HEALTH AND FITNESS
A quick exercise in zapping your body into shape
Gym dropouts with lapsed memberships who are concerned about the state of their bodies might want to explore an innovation called Bodytec Electro Muscular Stimulation (EMS).
This scientific approach to fitness operates by exercising different muscle groups simultaneously and at high intensity. It offers a complete body workout in 20 minutes once a week and promises visible results in just six weeks.
The technology is not new, but its use in exercise has become a revolutionary way in which to improve physical endurance, strength, stamina and body shape.
Everyone has 650 muscles hugging their skeletons, with 29 pairs supporting the torso, or core. But when people do not exercise regularly they become dormant from lack of use.
EMS wakes them up and zaps them into performing by sending an electrical current into the receptor nerves of the different muscle groups. The muscles contract and release, recouping lost strength, while the activated receptor nerves start picking up alerts from the brain and amplifying the force.
Modern-day lifestyles are geared towards the sedentary. As people slouch over computers and drive automatic cars, their muscles relax. Big tummies, sloped shoulders and dowagers humps are all consequences of weak muscles. Backaches, hip displacements, joint pains and other aches are also consequences of a lack of regular exercise.
"During EMS training, up to 90% of your muscles can be activated simultaneously. The contractions are much more intense than the voluntary exertions in weight lifting," says Barry Willis, who owns two Bodytec studios in Johannesburg.
"Strong core muscles around your lower back, stomach, biceps and glutes are essential for balance and everyday activities. Sports like golf, tennis, cycling and soccer depend on these."
Bodytec offers a one-year contract at R975 a month. It seems outrageous, but a gym membership with a personal trainer costs much more.
EMS technology is a scientifically verified concept and was first used in the Soviet Union in the 1950s to improve muscle strength in athletes.
In 2010 German sports economist Boris Leyck and his branding-savvy wife Sandra packaged EMS technology as a product for the South African market. Leyck was working with the Fifa team during the soccer World Cup in SA when he saw a gap in the industry and developed it.
The aim was to devise a branded fitness concept that delivered on its promise. Today there are 32 franchised Bodytec studios built to perfectionist specifications and seven more in development.
"Bodytec is designed for hard-working professionals who don’t have time to go to a gym, but will buy into the idea of 20 minutes once a week," says Sandra Leyck.
"We insist on high standards. Franchise owners and personal trainers first qualify at our in-house Bodytec academy, then return for annual refresher courses where we discuss the latest EMS research and fitness developments," she says.
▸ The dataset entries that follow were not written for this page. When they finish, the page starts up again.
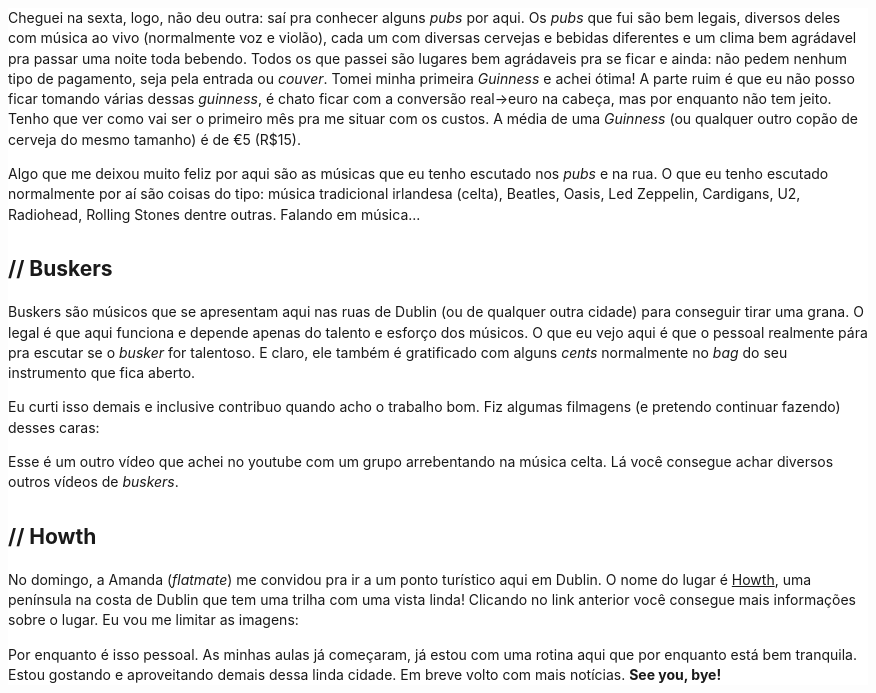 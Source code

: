 Cheguei na sexta, logo, não deu outra: saí pra conhecer alguns <i>pubs</i> por aqui. Os <i>pubs</i> que fui são bem legais, diversos deles com música ao vivo (normalmente voz e violão), cada um com diversas cervejas e bebidas diferentes e um clima bem agrádavel pra passar uma noite toda bebendo. Todos os que passei são lugares bem agrádaveis pra se ficar e ainda: não pedem nenhum tipo de pagamento, seja pela entrada ou <i>couver</i>. Tomei minha primeira <i>Guinness</i> e achei ótima! A parte ruim é que eu não posso ficar tomando várias dessas <i>guinness</i>, é chato ficar com a conversão real->euro na cabeça, mas por enquanto não tem jeito. Tenho que ver como vai ser o primeiro mês pra me situar com os custos. A média de uma <i>Guinness</i> (ou qualquer outro copão de cerveja do mesmo tamanho) é de €5 (R$15).

Algo que me deixou muito feliz por aqui são as músicas que eu tenho escutado nos <i>pubs</i> e na rua. O que eu tenho escutado normalmente por aí são coisas do tipo: música tradicional irlandesa (celta), Beatles, Oasis, Led Zeppelin, Cardigans, U2, Radiohead, Rolling Stones dentre outras. Falando em música...

## // Buskers

Buskers são músicos que se apresentam aqui nas ruas de Dublin (ou de qualquer outra cidade) para conseguir tirar uma grana. O legal é que aqui funciona e depende apenas do talento e esforço dos músicos. O que eu vejo aqui é que o pessoal realmente pára pra escutar se o <i>busker</i> for talentoso. E claro, ele também é gratificado com alguns <i>cents</i> normalmente no <i>bag</i> do seu instrumento que fica aberto.

Eu curti isso demais e inclusive contribuo quando acho o trabalho bom. Fiz algumas filmagens (e pretendo continuar fazendo) desses caras:

<object class="post-video">
  <embed src="http://www.youtube.com/v/POmCrQXphaE" type="application/x-shockwave-flash" allowscriptaccess="always" allowfullscreen="true" width="100%" height="385"></embed>
</object>

<object class="post-video">
  <embed src="http://www.youtube.com/v/BcuUwKM_EAg" type="application/x-shockwave-flash" allowscriptaccess="always" allowfullscreen="true" width="100%" height="385"></embed>
</object>

Esse é um outro vídeo que achei no youtube com um grupo arrebentando na música celta. Lá você consegue achar diversos outros vídeos de <i>buskers</i>.

<object class="post-video">
  <embed src="http://www.youtube.com/v/7ortYuVnVS0" type="application/x-shockwave-flash" allowscriptaccess="always" allowfullscreen="true" width="100%" height="385"></embed>
</object>

## // Howth

No domingo, a Amanda (<i>flatmate</i>) me convidou pra ir a um ponto turístico aqui em Dublin. O nome do lugar é <a target="_blank" href="http://www.e-dublin.com.br/pra-onde-ir-howth/">Howth</a>, uma península na costa de Dublin que tem uma trilha com uma vista linda! Clicando no link anterior você consegue mais informações sobre o lugar. Eu vou me limitar as imagens:

<object class="post-video">
  <embed src="http://www.youtube.com/v/POmCrQXphaE" type="application/x-shockwave-flash" allowscriptaccess="always" allowfullscreen="true" width="100%" height="385"></embed>
</object>

Por enquanto é isso pessoal. As minhas aulas já começaram, já estou com uma rotina aqui que por enquanto está bem tranquila. Estou gostando e aproveitando demais dessa linda cidade. Em breve volto com mais notícias. **See you, bye!**
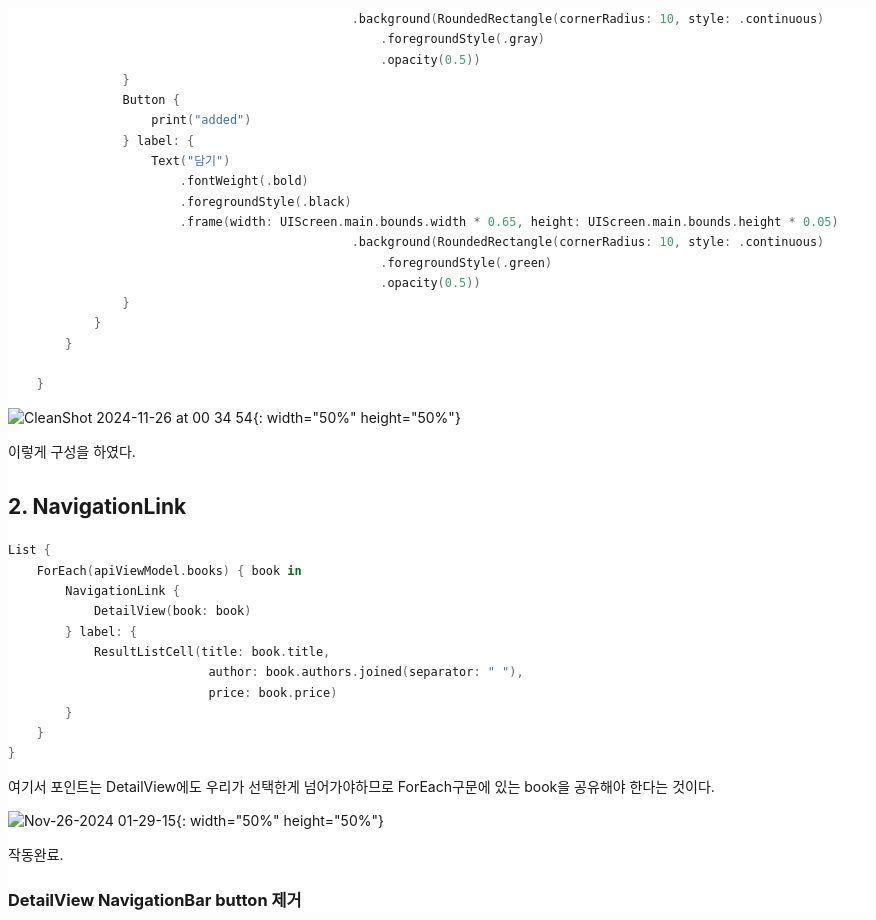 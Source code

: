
 ```swift
                                                .background(RoundedRectangle(cornerRadius: 10, style: .continuous)
                                                    .foregroundStyle(.gray)
                                                    .opacity(0.5))
                }
                Button {
                    print("added")
                } label: {
                    Text("담기")
                        .fontWeight(.bold)
                        .foregroundStyle(.black)
                        .frame(width: UIScreen.main.bounds.width * 0.65, height: UIScreen.main.bounds.height * 0.05)
                                                .background(RoundedRectangle(cornerRadius: 10, style: .continuous)
                                                    .foregroundStyle(.green)
                                                    .opacity(0.5))
                }
            }
        }
        
    }
```

![CleanShot 2024-11-26 at 00 34 54](https://github.com/user-attachments/assets/806024a8-6489-43aa-a1b7-d4e79eadab33){: width="50%" height="50%"} 

이렇게 구성을 하였다.

## 2. NavigationLink

```swift
List {
    ForEach(apiViewModel.books) { book in
        NavigationLink {
            DetailView(book: book)
        } label: {
            ResultListCell(title: book.title,
                            author: book.authors.joined(separator: " "),
                            price: book.price)
        }
    }
}
```

여기서 포인트는 DetailView에도 우리가 선택한게 넘어가야하므로 ForEach구문에 있는 book을 공유해야 한다는 것이다.

![Nov-26-2024 01-29-15](https://github.com/user-attachments/assets/76e6e942-6cb2-495b-8f62-450da5f48f79){: width="50%" height="50%"} 

작동완료.

### DetailView NavigationBar button 제거

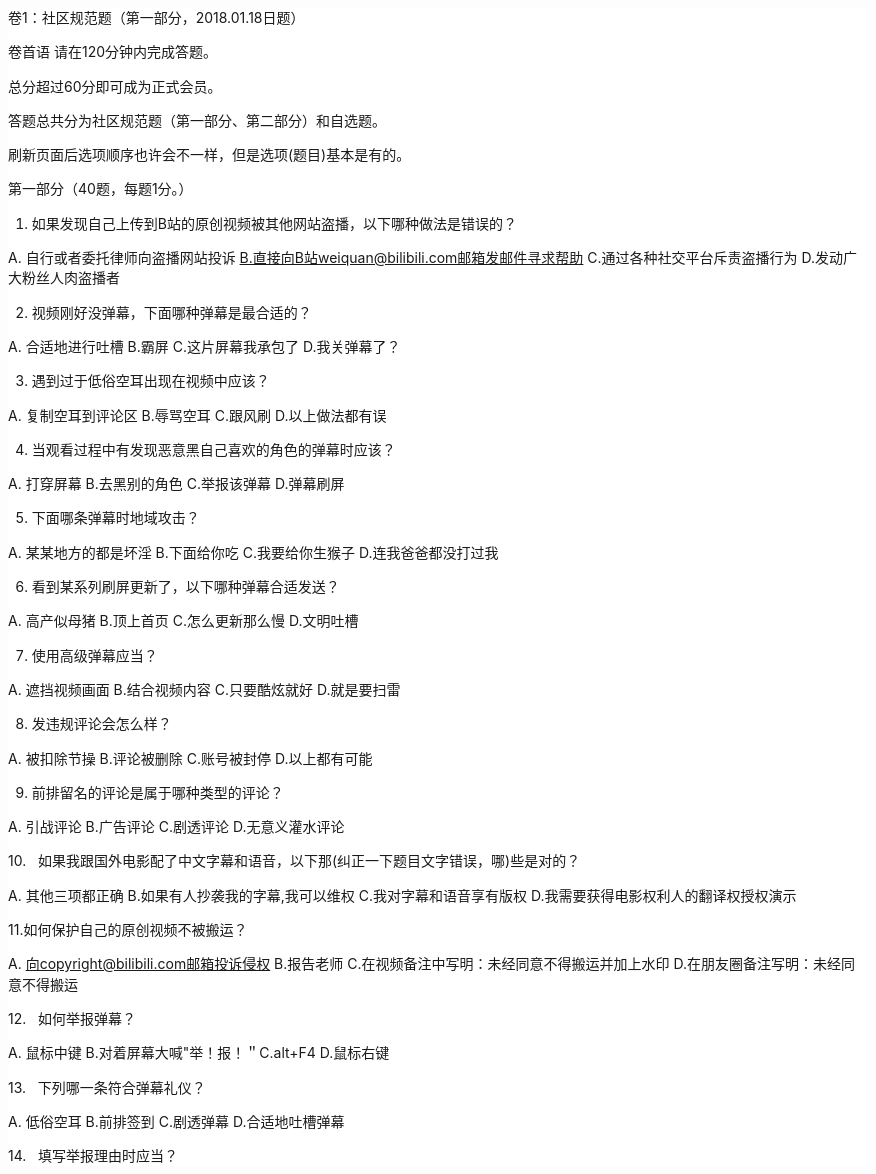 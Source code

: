 卷1：社区规范题（第一部分，2018.01.18日题）

卷首语 请在120分钟内完成答题。

总分超过60分即可成为正式会员。

答题总共分为社区规范题（第一部分、第二部分）和自选题。

刷新页面后选项顺序也许会不一样，但是选项(题目)基本是有的。

第一部分（40题，每题1分。）

1. 如果发现自己上传到B站的原创视频被其他网站盗播，以下哪种做法是错误的？

A. 自行或者委托律师向盗播网站投诉 B.直接向B站weiquan@bilibili.com邮箱发邮件寻求帮助 C.通过各种社交平台斥责盗播行为 D.发动广大粉丝人肉盗播者

2. 视频刚好没弹幕，下面哪种弹幕是最合适的？

A. 合适地进行吐槽 B.霸屏 C.这片屏幕我承包了 D.我关弹幕了？

3. 遇到过于低俗空耳出现在视频中应该？

A. 复制空耳到评论区 B.辱骂空耳 C.跟风刷 D.以上做法都有误

4. 当观看过程中有发现恶意黑自己喜欢的角色的弹幕时应该？

A. 打穿屏幕 B.去黑别的角色 C.举报该弹幕 D.弹幕刷屏

5. 下面哪条弹幕时地域攻击？

A. 某某地方的都是坏淫 B.下面给你吃 C.我要给你生猴子 D.连我爸爸都没打过我

6. 看到某系列刷屏更新了，以下哪种弹幕合适发送？

A. 高产似母猪 B.顶上首页 C.怎么更新那么慢 D.文明吐槽

7. 使用高级弹幕应当？

A. 遮挡视频画面 B.结合视频内容 C.只要酷炫就好 D.就是要扫雷

8. 发违规评论会怎么样？

A. 被扣除节操 B.评论被删除 C.账号被封停 D.以上都有可能

9. 前排留名的评论是属于哪种类型的评论？

A. 引战评论 B.广告评论 C.剧透评论 D.无意义灌水评论

10.   如果我跟国外电影配了中文字幕和语音，以下那(纠正一下题目文字错误，哪)些是对的？

A. 其他三项都正确 B.如果有人抄袭我的字幕,我可以维权 C.我对字幕和语音享有版权 D.我需要获得电影权利人的翻译权授权演示

11.如何保护自己的原创视频不被搬运？

A. 向copyright@bilibili.com邮箱投诉侵权 B.报告老师 C.在视频备注中写明：未经同意不得搬运并加上水印 D.在朋友圈备注写明：未经同意不得搬运

12.   如何举报弹幕？

A. 鼠标中键 B.对着屏幕大喊"举！报！＂C.alt+F4 D.鼠标右键

13.   下列哪一条符合弹幕礼仪？

A. 低俗空耳 B.前排签到 C.剧透弹幕 D.合适地吐槽弹幕

14.   填写举报理由时应当？
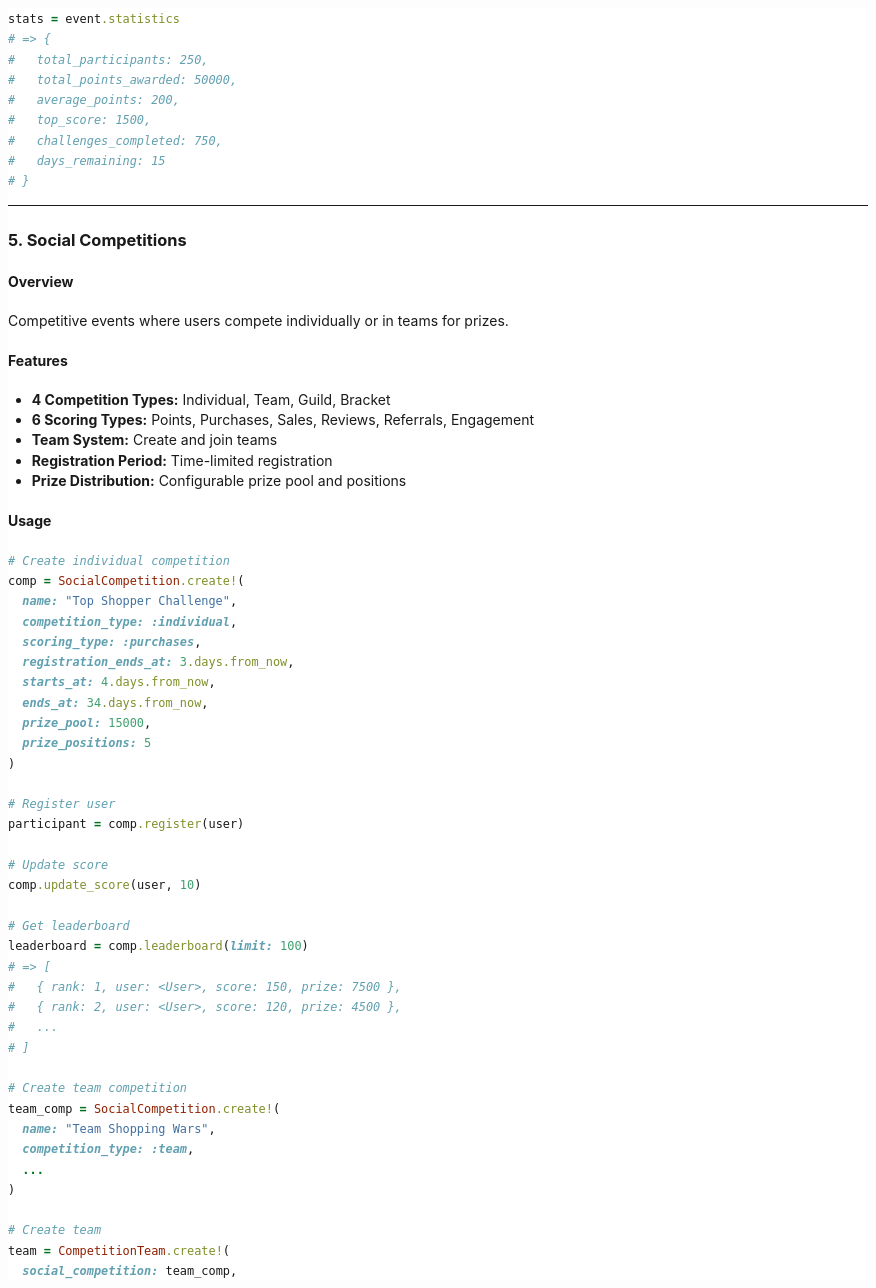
 ```ruby
stats = event.statistics
# => {
#   total_participants: 250,
#   total_points_awarded: 50000,
#   average_points: 200,
#   top_score: 1500,
#   challenges_completed: 750,
#   days_remaining: 15
# }
```

---

### 5. Social Competitions

#### Overview
Competitive events where users compete individually or in teams for prizes.

#### Features
- **4 Competition Types:** Individual, Team, Guild, Bracket
- **6 Scoring Types:** Points, Purchases, Sales, Reviews, Referrals, Engagement
- **Team System:** Create and join teams
- **Registration Period:** Time-limited registration
- **Prize Distribution:** Configurable prize pool and positions

#### Usage
```ruby
# Create individual competition
comp = SocialCompetition.create!(
  name: "Top Shopper Challenge",
  competition_type: :individual,
  scoring_type: :purchases,
  registration_ends_at: 3.days.from_now,
  starts_at: 4.days.from_now,
  ends_at: 34.days.from_now,
  prize_pool: 15000,
  prize_positions: 5
)

# Register user
participant = comp.register(user)

# Update score
comp.update_score(user, 10)

# Get leaderboard
leaderboard = comp.leaderboard(limit: 100)
# => [
#   { rank: 1, user: <User>, score: 150, prize: 7500 },
#   { rank: 2, user: <User>, score: 120, prize: 4500 },
#   ...
# ]

# Create team competition
team_comp = SocialCompetition.create!(
  name: "Team Shopping Wars",
  competition_type: :team,
  ...
)

# Create team
team = CompetitionTeam.create!(
  social_competition: team_comp,
```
Former Oracle MD Kholiwe Makhohliso is a Bodytec convert who has bought into the brand. She purchased a franchise for her nephew, Siyasanga, a sports management graduate and a personal trainer at the Kyalami branch.
"What I value is that unlike the traditional franchise model, they see you as an extension of their family, carrying their brand," she says. "They involve franchisees in decision making and utilise their expertise."
Adherents wear synthetic tights and a top under a parachute jacket with electrodes attached. Straps are connected to electrodes on the muscles of the upper arms, thighs and lower back.
The Bodytec trainers then lead their clients through balance-challenging lunges and squats, with very little time to relax in between movements.
"Clench those abs, clench those glutes," trainer Obakeng Modibane urges while the EMS device zaps lazy muscle clusters, getting them to contract and release.
While I’m still trying to figure out how to balance on one leg, with the other outstretched and my arms in the air, my shoulders pull back, I’m standing up straight, my posture has changed and I’m feeling stronger.
I can now carry that 20kg dog food bag from my car to the house without any help from the boy next door.